Ruth Allison remembers her initial reaction when she was first
approached about managing the new Dickey’s Barbecue Pit in Rapid
City.

“When they told me they wanted to open a barbecue place in Rapid
City, I just looked at him and laughed,” Allison said.

Allison’s reaction was rooted in the on-again, off-again
relationship between Rapid City and its barbecue joints. Never a
regional food specialty, local barbecue places have tended to come
and go in the past decade in Rapid City faster than you can smoke a
rack of baby back ribs.

In 2005, HOTexas Bar-B-Q opened in the former Ponderosa building
across from K-Mart on East North but didn’t last. Neither did
Adventures in Barbecue at 208 E. North St. One of the more famous
local names, Art’s Southern Style Smokehouse BBQ, closed up its
store on East North in 2006. The replacement in that space was
Black Hills Barbecue, which didn’t last very long. In 2007, Black
Hills BBQ was sued by the former owner of Art’s for allegedly using
its confidential sauce recipe. When that shut down, Mike’s BBQ
opened in the same location in September 2007. That business also
closed.

But Allison isn’t laughing any more. The success of one large
national barbecue chain and the launch of another in Rapid City has
changed her mind. She has been the general manager of Dickey’s ever
since it opened its doors in May 2010. Business is good, and the
coming competition with Famous Dave’s BBQ, the newest national
chain to enter the barbecue business in Rapid City, is welcomed,
Allison said.

“We more or less set the trend, so Famous Dave’s can slide on in
now,” Allison said Wednesday, half tongue-in-cheek.

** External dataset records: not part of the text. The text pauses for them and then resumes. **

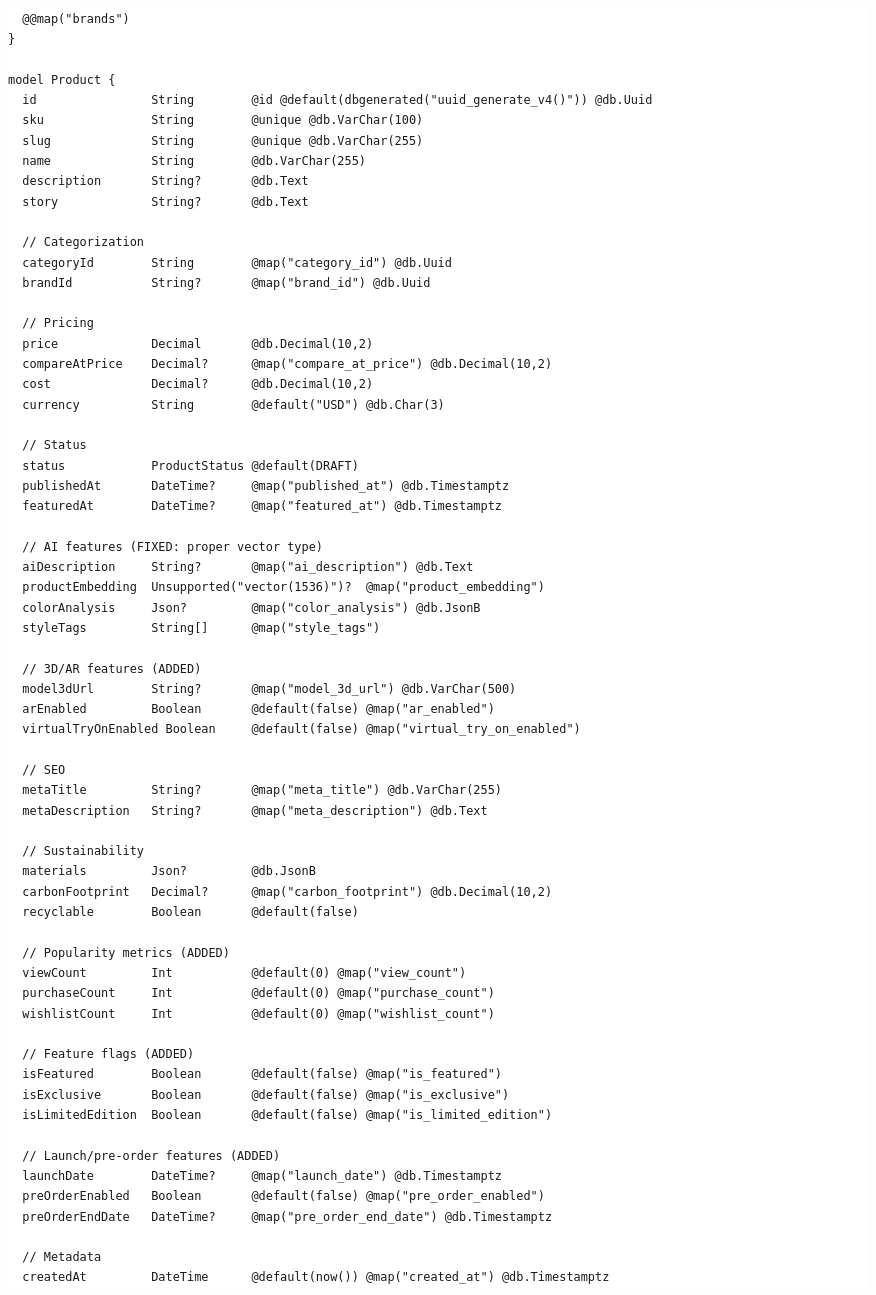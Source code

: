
 ```prisma
  @@map("brands")
}

model Product {
  id                String        @id @default(dbgenerated("uuid_generate_v4()")) @db.Uuid
  sku               String        @unique @db.VarChar(100)
  slug              String        @unique @db.VarChar(255)
  name              String        @db.VarChar(255)
  description       String?       @db.Text
  story             String?       @db.Text
  
  // Categorization
  categoryId        String        @map("category_id") @db.Uuid
  brandId           String?       @map("brand_id") @db.Uuid
  
  // Pricing
  price             Decimal       @db.Decimal(10,2)
  compareAtPrice    Decimal?      @map("compare_at_price") @db.Decimal(10,2)
  cost              Decimal?      @db.Decimal(10,2)
  currency          String        @default("USD") @db.Char(3)
  
  // Status
  status            ProductStatus @default(DRAFT)
  publishedAt       DateTime?     @map("published_at") @db.Timestamptz
  featuredAt        DateTime?     @map("featured_at") @db.Timestamptz
  
  // AI features (FIXED: proper vector type)
  aiDescription     String?       @map("ai_description") @db.Text
  productEmbedding  Unsupported("vector(1536)")?  @map("product_embedding")
  colorAnalysis     Json?         @map("color_analysis") @db.JsonB
  styleTags         String[]      @map("style_tags")
  
  // 3D/AR features (ADDED)
  model3dUrl        String?       @map("model_3d_url") @db.VarChar(500)
  arEnabled         Boolean       @default(false) @map("ar_enabled")
  virtualTryOnEnabled Boolean     @default(false) @map("virtual_try_on_enabled")
  
  // SEO
  metaTitle         String?       @map("meta_title") @db.VarChar(255)
  metaDescription   String?       @map("meta_description") @db.Text
  
  // Sustainability
  materials         Json?         @db.JsonB
  carbonFootprint   Decimal?      @map("carbon_footprint") @db.Decimal(10,2)
  recyclable        Boolean       @default(false)
  
  // Popularity metrics (ADDED)
  viewCount         Int           @default(0) @map("view_count")
  purchaseCount     Int           @default(0) @map("purchase_count")
  wishlistCount     Int           @default(0) @map("wishlist_count")
  
  // Feature flags (ADDED)
  isFeatured        Boolean       @default(false) @map("is_featured")
  isExclusive       Boolean       @default(false) @map("is_exclusive")
  isLimitedEdition  Boolean       @default(false) @map("is_limited_edition")
  
  // Launch/pre-order features (ADDED)
  launchDate        DateTime?     @map("launch_date") @db.Timestamptz
  preOrderEnabled   Boolean       @default(false) @map("pre_order_enabled")
  preOrderEndDate   DateTime?     @map("pre_order_end_date") @db.Timestamptz
  
  // Metadata
  createdAt         DateTime      @default(now()) @map("created_at") @db.Timestamptz
```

Famous Dave’s BBQ will hold its official “rib cutting” at 10:30
a.m. Monday, Nov. 14. It opens its doors for business in its
Rushmore Crossing location at 11 a.m.

“We use a slab of ribs instead of a ribbon,” owner Casey Ryan
said.

The two big chain barbecue restaurants are “totally different,”
Allison said. Famous Dave’s is a large sit-down restaurant with
indoor and outdoor dining that is known for its atmosphere and
extensive menu. Dickey’s has counter service and drive through,
with inside seating for 70 people, and does a booming catering and
take-out business. “We’re what we call ‘fast casual’ dining,”
Allison said.

Part of the spotty performance of past barbecue joints in this area
may be attributed to a notoriously high failure rate for
under-capitalized restaurant start-ups, she said.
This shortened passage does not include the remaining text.